The 1992 riots in Los Angeles were the costliest civil-disorder event in U.S. history, totaling about $775 million in insured damage at the time, according to the insurance institute. That pales in comparison to damage done by some natural disasters, including Hurricane Katrina, which resulted in $41 billion in insured losses.
Verisk Analytics Inc.’s Property Claim Services, which analyzes various events, has already designated the latest riots a catastrophe, meaning they’ll probably cause more than $25 million in insured damage and affect a significant number of insurers and policyholders. The group hasn’t announced a firm estimate.
Meyer Shields, an analyst at Keefe, Bruyette & Woods, said in a June 1 note that the firm’s best guess is that insured damages should be “relatively modest,” but that the combination of those losses, costs tied to the pandemic and a hurricane season forecast to be stronger than normal could weigh on insurers.
For now, business owners on the front lines are the ones navigating the aftermath. It isn’t clear when Al’s, the sporting-goods store in Wilmington, will be able to restock, with some suppliers unable to ship goods for weeks because of the pandemic, Hart said after putting a thick chain and padlock on the store’s temporary plywood door.
In Atlanta’s wealthy Buckhead neighborhood, looters hit Attom Concept Store, a black-owned clothing retailer, taking $100,000 of merchandise early Saturday morning.
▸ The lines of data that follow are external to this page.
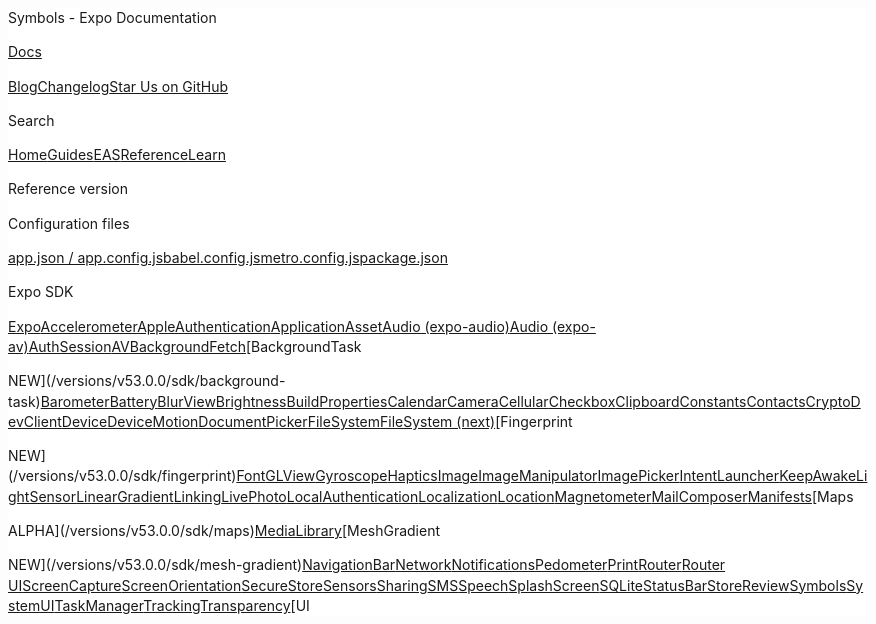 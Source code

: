 Symbols - Expo Documentation

[Docs](/)

[Blog](https://expo.dev/blog)[Changelog](https://expo.dev/changelog)[Star Us on GitHub](https://github.com/expo/expo)

Search

[Home](/)[Guides](/guides/overview)[EAS](/eas)[Reference](/versions/latest)[Learn](/tutorial/overview)

Reference version

Configuration files

[app.json / app.config.js](/versions/v53.0.0/config/app)[babel.config.js](/versions/v53.0.0/config/babel)[metro.config.js](/versions/v53.0.0/config/metro)[package.json](/versions/v53.0.0/config/package-json)

Expo SDK

[Expo](/versions/v53.0.0/sdk/expo)[Accelerometer](/versions/v53.0.0/sdk/accelerometer)[AppleAuthentication](/versions/v53.0.0/sdk/apple-authentication)[Application](/versions/v53.0.0/sdk/application)[Asset](/versions/v53.0.0/sdk/asset)[Audio (expo-audio)](/versions/v53.0.0/sdk/audio)[Audio (expo-av)](/versions/v53.0.0/sdk/audio-av)[AuthSession](/versions/v53.0.0/sdk/auth-session)[AV](/versions/v53.0.0/sdk/av)[BackgroundFetch](/versions/v53.0.0/sdk/background-fetch)[BackgroundTask

NEW](/versions/v53.0.0/sdk/background-task)[Barometer](/versions/v53.0.0/sdk/barometer)[Battery](/versions/v53.0.0/sdk/battery)[BlurView](/versions/v53.0.0/sdk/blur-view)[Brightness](/versions/v53.0.0/sdk/brightness)[BuildProperties](/versions/v53.0.0/sdk/build-properties)[Calendar](/versions/v53.0.0/sdk/calendar)[Camera](/versions/v53.0.0/sdk/camera)[Cellular](/versions/v53.0.0/sdk/cellular)[Checkbox](/versions/v53.0.0/sdk/checkbox)[Clipboard](/versions/v53.0.0/sdk/clipboard)[Constants](/versions/v53.0.0/sdk/constants)[Contacts](/versions/v53.0.0/sdk/contacts)[Crypto](/versions/v53.0.0/sdk/crypto)[DevClient](/versions/v53.0.0/sdk/dev-client)[Device](/versions/v53.0.0/sdk/device)[DeviceMotion](/versions/v53.0.0/sdk/devicemotion)[DocumentPicker](/versions/v53.0.0/sdk/document-picker)[FileSystem](/versions/v53.0.0/sdk/filesystem)[FileSystem (next)](/versions/v53.0.0/sdk/filesystem-next)[Fingerprint

NEW](/versions/v53.0.0/sdk/fingerprint)[Font](/versions/v53.0.0/sdk/font)[GLView](/versions/v53.0.0/sdk/gl-view)[Gyroscope](/versions/v53.0.0/sdk/gyroscope)[Haptics](/versions/v53.0.0/sdk/haptics)[Image](/versions/v53.0.0/sdk/image)[ImageManipulator](/versions/v53.0.0/sdk/imagemanipulator)[ImagePicker](/versions/v53.0.0/sdk/imagepicker)[IntentLauncher](/versions/v53.0.0/sdk/intent-launcher)[KeepAwake](/versions/v53.0.0/sdk/keep-awake)[LightSensor](/versions/v53.0.0/sdk/light-sensor)[LinearGradient](/versions/v53.0.0/sdk/linear-gradient)[Linking](/versions/v53.0.0/sdk/linking)[LivePhoto](/versions/v53.0.0/sdk/live-photo)[LocalAuthentication](/versions/v53.0.0/sdk/local-authentication)[Localization](/versions/v53.0.0/sdk/localization)[Location](/versions/v53.0.0/sdk/location)[Magnetometer](/versions/v53.0.0/sdk/magnetometer)[MailComposer](/versions/v53.0.0/sdk/mail-composer)[Manifests](/versions/v53.0.0/sdk/manifests)[Maps

ALPHA](/versions/v53.0.0/sdk/maps)[MediaLibrary](/versions/v53.0.0/sdk/media-library)[MeshGradient

NEW](/versions/v53.0.0/sdk/mesh-gradient)[NavigationBar](/versions/v53.0.0/sdk/navigation-bar)[Network](/versions/v53.0.0/sdk/network)[Notifications](/versions/v53.0.0/sdk/notifications)[Pedometer](/versions/v53.0.0/sdk/pedometer)[Print](/versions/v53.0.0/sdk/print)[Router](/versions/v53.0.0/sdk/router)[Router UI](/versions/v53.0.0/sdk/router-ui)[ScreenCapture](/versions/v53.0.0/sdk/screen-capture)[ScreenOrientation](/versions/v53.0.0/sdk/screen-orientation)[SecureStore](/versions/v53.0.0/sdk/securestore)[Sensors](/versions/v53.0.0/sdk/sensors)[Sharing](/versions/v53.0.0/sdk/sharing)[SMS](/versions/v53.0.0/sdk/sms)[Speech](/versions/v53.0.0/sdk/speech)[SplashScreen](/versions/v53.0.0/sdk/splash-screen)[SQLite](/versions/v53.0.0/sdk/sqlite)[StatusBar](/versions/v53.0.0/sdk/status-bar)[StoreReview](/versions/v53.0.0/sdk/storereview)[Symbols](/versions/v53.0.0/sdk/symbols)[SystemUI](/versions/v53.0.0/sdk/system-ui)[TaskManager](/versions/v53.0.0/sdk/task-manager)[TrackingTransparency](/versions/v53.0.0/sdk/tracking-transparency)[UI
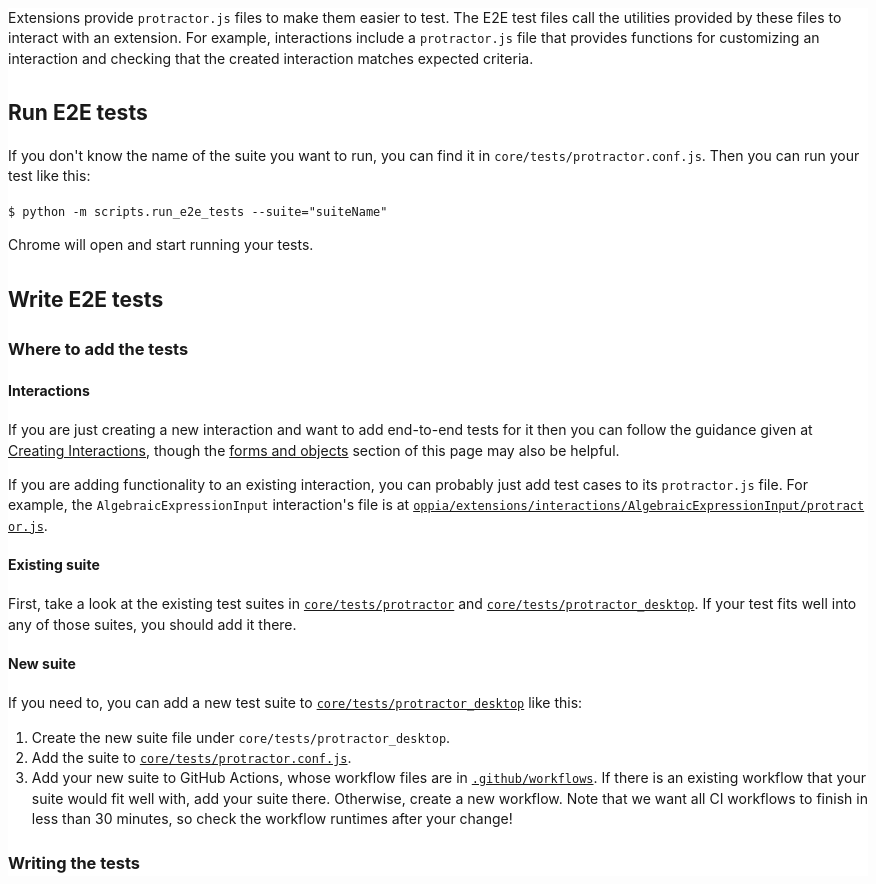 Extensions provide `protractor.js` files to make them easier to test. The E2E test files call the utilities provided by these files to interact with an extension. For example, interactions include a `protractor.js` file that provides functions for customizing an interaction and checking that the created interaction matches expected criteria.

## Run E2E tests

If you don't know the name of the suite you want to run, you can find it in `core/tests/protractor.conf.js`. Then you can run your test like this:

```console
$ python -m scripts.run_e2e_tests --suite="suiteName"
```

Chrome will open and start running your tests.

## Write E2E tests

### Where to add the tests

#### Interactions

If you are just creating a new interaction and want to add end-to-end tests for it then you can follow the guidance given at [Creating Interactions](Creating-Interactions.md), though the [forms and objects](#forms-and-objects) section of this page may also be helpful.

If you are adding functionality to an existing interaction, you can probably just add test cases to its `protractor.js` file. For example, the `AlgebraicExpressionInput` interaction's file is at [`oppia/extensions/interactions/AlgebraicExpressionInput/protractor.js`](https://github.com/oppia/oppia/blob/develop/extensions/interactions/AlgebraicExpressionInput/protractor.js).

#### Existing suite

First, take a look at the existing test suites in [`core/tests/protractor`](https://github.com/oppia/oppia/tree/develop/core/tests/protractor) and [`core/tests/protractor_desktop`](https://github.com/oppia/oppia/tree/develop/core/tests/protractor_desktop). If your test fits well into any of those suites, you should add it there.

#### New suite

If you need to, you can add a new test suite to [`core/tests/protractor_desktop`](https://github.com/oppia/oppia/tree/develop/core/tests/protractor_desktop) like this:

1. Create the new suite file under `core/tests/protractor_desktop`.
2. Add the suite to [`core/tests/protractor.conf.js`](https://github.com/oppia/oppia/blob/develop/core/tests/protractor.conf.js).
3. Add your new suite to GitHub Actions, whose workflow files are in [`.github/workflows`](https://github.com/oppia/oppia/tree/develop/.github/workflows). If there is an existing workflow that your suite would fit well with, add your suite there. Otherwise, create a new workflow. Note that we want all CI workflows to finish in less than 30 minutes, so check the workflow runtimes after your change!

### Writing the tests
Owner Zola Dias, a Swiss immigrant, sells luxury clothes, shoes and accessories from fashion houses including Balenciaga and Givenchy and local designers.
Dias said he’d let his insurance policy lapse after closing more than two months ago because of Georgia’s Covid-19 lockdown. It was hard to cover the costs as well as his $20,000 monthly rent in the ritzy Buckhead Village plaza, he said. Dias had planned to open on Monday, but found the windows smashed and store ransacked when he stopped by at 5 a.m. Saturday. For now, he’s started a fundraiser and is counting on the generosity of customers to reopen.
“This store is very famous,” said Dias, whose shop’s Instagram page is filled with pictures of Atlanta hip-hop artists and other celebrities with his apparel. He vents at the injustice of looters targeting a black-owned shop. “We’ve been here for almost four years, so people know us.”